- WORK REQUIRED -
Below are the records. Retype exactly the lines between the lines holding "Search for other" and "Low (10-15 minutes)", inclusive.

======== RECORD EXTRACTS ========

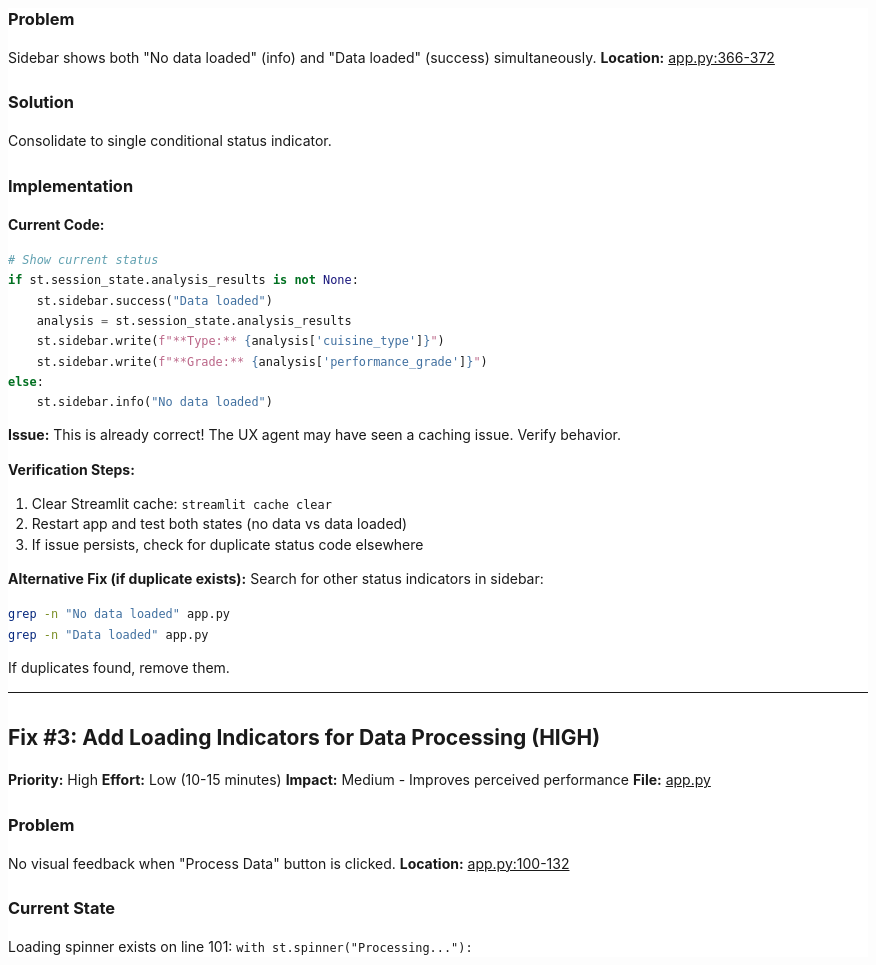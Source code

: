 ### Problem
Sidebar shows both "No data loaded" (info) and "Data loaded" (success) simultaneously.
**Location:** [app.py:366-372](../app.py#L366)

### Solution
Consolidate to single conditional status indicator.

### Implementation

**Current Code:**
```python
# Show current status
if st.session_state.analysis_results is not None:
    st.sidebar.success("Data loaded")
    analysis = st.session_state.analysis_results
    st.sidebar.write(f"**Type:** {analysis['cuisine_type']}")
    st.sidebar.write(f"**Grade:** {analysis['performance_grade']}")
else:
    st.sidebar.info("No data loaded")
```

**Issue:** This is already correct! The UX agent may have seen a caching issue. Verify behavior.

**Verification Steps:**
1. Clear Streamlit cache: `streamlit cache clear`
2. Restart app and test both states (no data vs data loaded)
3. If issue persists, check for duplicate status code elsewhere

**Alternative Fix (if duplicate exists):**
Search for other status indicators in sidebar:
```bash
grep -n "No data loaded" app.py
grep -n "Data loaded" app.py
```

If duplicates found, remove them.

---

## Fix #3: Add Loading Indicators for Data Processing (HIGH)

**Priority:** High
**Effort:** Low (10-15 minutes)
**Impact:** Medium - Improves perceived performance
**File:** [app.py](../app.py)

### Problem
No visual feedback when "Process Data" button is clicked.
**Location:** [app.py:100-132](../app.py#L100)

### Current State
Loading spinner exists on line 101: `with st.spinner("Processing..."):`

========

- ANSWER SPACE -
Search for other status indicators in sidebar:
```bash
grep -n "No data loaded" app.py
grep -n "Data loaded" app.py
```

If duplicates found, remove them.

---

## Fix #3: Add Loading Indicators for Data Processing (HIGH)

**Priority:** High
**Effort:** Low (10-15 minutes)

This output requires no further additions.